In addition, supply chain shortcomings and high implementation costs have constrained the rapid development of the industry in its early stages. In the long term, the sensitivity of neural data and deep ethical controversies could further limit the expansion of application scenarios. At the supply chain level, key components such as invasive ultra-thin flexible electrodes and chips, as well as critical processes like micro-nano fabrication and packaging technology, are relatively weak in China’s industrial support capabilities, making it difficult to meet the demands of rapid industry growth. Meanwhile, current brain-computer interface (BCI) products are in the early stages of commercialization with a high degree of system customization. Standardized mass production lines, from electrode preparation to external device processing, are still in the exploratory phase, leading to persistently high manufacturing costs for single-unit equipment and making it difficult to achieve marginal cost reductions through economies of scale in the short term. On the ethical front, neural data involves the most sensitive cognitive and intent information, and its collection, storage, and potential commercial use present entirely new challenges that traditional privacy protection legal frameworks struggle to address. As brain-computer interface technology extends into broader cognitive enhancement fields, deep ethical issues such as human-machine boundaries and subjectivity will become increasingly prominent. This means that the BCI industry will face certain compliance risks and trial-and-error costs as it seeks to break through the serious medical market and pursue scaled expansion.
A Promising Future
Three Major Trends Lead High-Quality Development
Looking to the future, China's brain-computer interface industry is in a critical transition period from single-point breakthroughs to comprehensive advancement. Three major trends—data-driven multi-modal fusion, commercial tiered expansion, and whole-industry chain collaboration—will drive the industry toward high-quality development.
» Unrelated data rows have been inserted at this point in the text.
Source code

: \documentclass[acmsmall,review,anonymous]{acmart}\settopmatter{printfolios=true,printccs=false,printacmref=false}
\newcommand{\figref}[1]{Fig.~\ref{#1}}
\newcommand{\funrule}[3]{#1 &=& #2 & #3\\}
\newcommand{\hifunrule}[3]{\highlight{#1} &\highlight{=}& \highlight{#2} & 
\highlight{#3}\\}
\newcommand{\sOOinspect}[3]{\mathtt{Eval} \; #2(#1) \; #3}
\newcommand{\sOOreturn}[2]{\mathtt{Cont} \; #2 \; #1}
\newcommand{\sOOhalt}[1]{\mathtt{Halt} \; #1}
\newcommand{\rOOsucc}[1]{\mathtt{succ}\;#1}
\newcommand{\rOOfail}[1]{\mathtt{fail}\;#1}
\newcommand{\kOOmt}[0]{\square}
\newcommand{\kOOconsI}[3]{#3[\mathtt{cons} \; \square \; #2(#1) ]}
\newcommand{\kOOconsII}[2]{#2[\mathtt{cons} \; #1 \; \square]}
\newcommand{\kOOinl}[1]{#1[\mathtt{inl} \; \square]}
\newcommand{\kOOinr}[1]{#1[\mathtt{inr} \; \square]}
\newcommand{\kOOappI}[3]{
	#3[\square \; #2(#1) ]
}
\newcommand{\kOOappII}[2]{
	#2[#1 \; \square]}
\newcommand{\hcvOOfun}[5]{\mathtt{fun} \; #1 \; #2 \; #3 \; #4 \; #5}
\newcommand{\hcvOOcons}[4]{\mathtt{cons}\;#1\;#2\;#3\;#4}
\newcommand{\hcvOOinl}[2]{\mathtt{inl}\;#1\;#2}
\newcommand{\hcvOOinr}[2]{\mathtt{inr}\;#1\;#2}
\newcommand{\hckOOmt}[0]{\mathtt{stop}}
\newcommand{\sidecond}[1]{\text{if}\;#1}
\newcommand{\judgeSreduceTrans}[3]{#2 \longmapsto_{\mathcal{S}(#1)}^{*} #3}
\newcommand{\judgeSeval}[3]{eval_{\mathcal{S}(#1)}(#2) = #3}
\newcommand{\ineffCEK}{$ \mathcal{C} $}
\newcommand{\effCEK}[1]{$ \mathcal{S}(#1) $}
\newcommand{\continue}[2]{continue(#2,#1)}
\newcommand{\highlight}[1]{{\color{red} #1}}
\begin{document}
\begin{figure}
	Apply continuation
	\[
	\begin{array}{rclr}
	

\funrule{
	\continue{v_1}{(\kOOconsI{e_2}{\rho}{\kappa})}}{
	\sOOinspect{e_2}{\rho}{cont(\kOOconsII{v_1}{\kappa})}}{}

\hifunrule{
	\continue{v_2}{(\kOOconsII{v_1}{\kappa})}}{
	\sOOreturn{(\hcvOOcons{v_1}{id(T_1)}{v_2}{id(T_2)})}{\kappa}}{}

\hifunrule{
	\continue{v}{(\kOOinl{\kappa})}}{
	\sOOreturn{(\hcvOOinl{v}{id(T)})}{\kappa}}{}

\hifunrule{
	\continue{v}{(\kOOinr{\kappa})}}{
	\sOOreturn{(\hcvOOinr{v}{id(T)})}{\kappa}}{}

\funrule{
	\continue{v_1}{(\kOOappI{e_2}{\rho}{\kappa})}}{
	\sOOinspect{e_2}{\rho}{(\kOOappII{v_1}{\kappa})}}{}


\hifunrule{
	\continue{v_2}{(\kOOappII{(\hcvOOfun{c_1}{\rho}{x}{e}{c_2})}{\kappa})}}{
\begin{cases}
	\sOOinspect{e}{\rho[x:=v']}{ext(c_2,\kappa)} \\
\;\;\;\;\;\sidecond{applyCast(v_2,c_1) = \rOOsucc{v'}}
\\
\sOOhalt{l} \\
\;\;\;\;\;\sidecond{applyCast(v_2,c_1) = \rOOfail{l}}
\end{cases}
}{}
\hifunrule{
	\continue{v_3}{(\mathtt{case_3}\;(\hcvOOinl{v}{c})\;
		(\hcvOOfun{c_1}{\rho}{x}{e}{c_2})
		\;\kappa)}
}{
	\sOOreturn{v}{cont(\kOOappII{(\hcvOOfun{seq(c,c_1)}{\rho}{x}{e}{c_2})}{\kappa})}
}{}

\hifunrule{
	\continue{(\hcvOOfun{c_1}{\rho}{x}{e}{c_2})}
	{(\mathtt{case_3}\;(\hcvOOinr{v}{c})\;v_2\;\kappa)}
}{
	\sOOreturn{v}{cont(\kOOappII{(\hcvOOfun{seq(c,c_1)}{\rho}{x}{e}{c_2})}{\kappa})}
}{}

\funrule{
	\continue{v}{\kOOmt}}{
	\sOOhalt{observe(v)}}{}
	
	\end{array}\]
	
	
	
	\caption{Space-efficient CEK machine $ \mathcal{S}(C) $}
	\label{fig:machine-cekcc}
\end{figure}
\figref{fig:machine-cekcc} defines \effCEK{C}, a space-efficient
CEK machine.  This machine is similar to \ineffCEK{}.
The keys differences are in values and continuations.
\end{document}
First, data-driven approaches and multimodal fusion are expected to significantly enhance the decoding capabilities of brain-computer interfaces (BCIs). The approval and market entry of invasive BCI medical devices represent years of academic research accumulation on motor imagery paradigms. This advancement also marks the transition of neural signal acquisition from short-term observation to a new phase of long-term, continuous clinical acquisition. This means that clinicians now have tools capable of continuously and stably collecting high-quality neural signals, greatly expanding the ability to observe dynamic changes in a broader range of neural activities and providing foundational support for exploring the pathogenesis of more diseases. This breakthrough will lay the groundwork for building larger-scale, richer-dimensional, and more precisely annotated neural datasets. The continuous feedback of high-quality data will help overcome the limitations of existing small-sample learning, significantly improving the decoding accuracy and cross-individual generalization capabilities of algorithmic models, forming a bidirectional driving closed loop of data accumulation and algorithm iteration. At the same time, the upper limit of single-electrical-signal decoding capability is gradually becoming apparent, making multimodal signal fusion an inevitable path. By integrating multi-source information such as electrophysiology, blood oxygen levels, and imaging, the robustness of BCI medical devices in parsing complex mixed neural signals will be greatly enhanced. Furthermore, BCI technology is expected to deeply integrate with cutting-edge technologies such as embodied intelligence and physical intelligence, endowing BCI medical devices with environmental perception, interaction, and adaptive feedback capabilities under physical constraints, driving their evolution from simple mind-command outputs to closed-loop intelligent systems encompassing cognition, motion, and physical feedback.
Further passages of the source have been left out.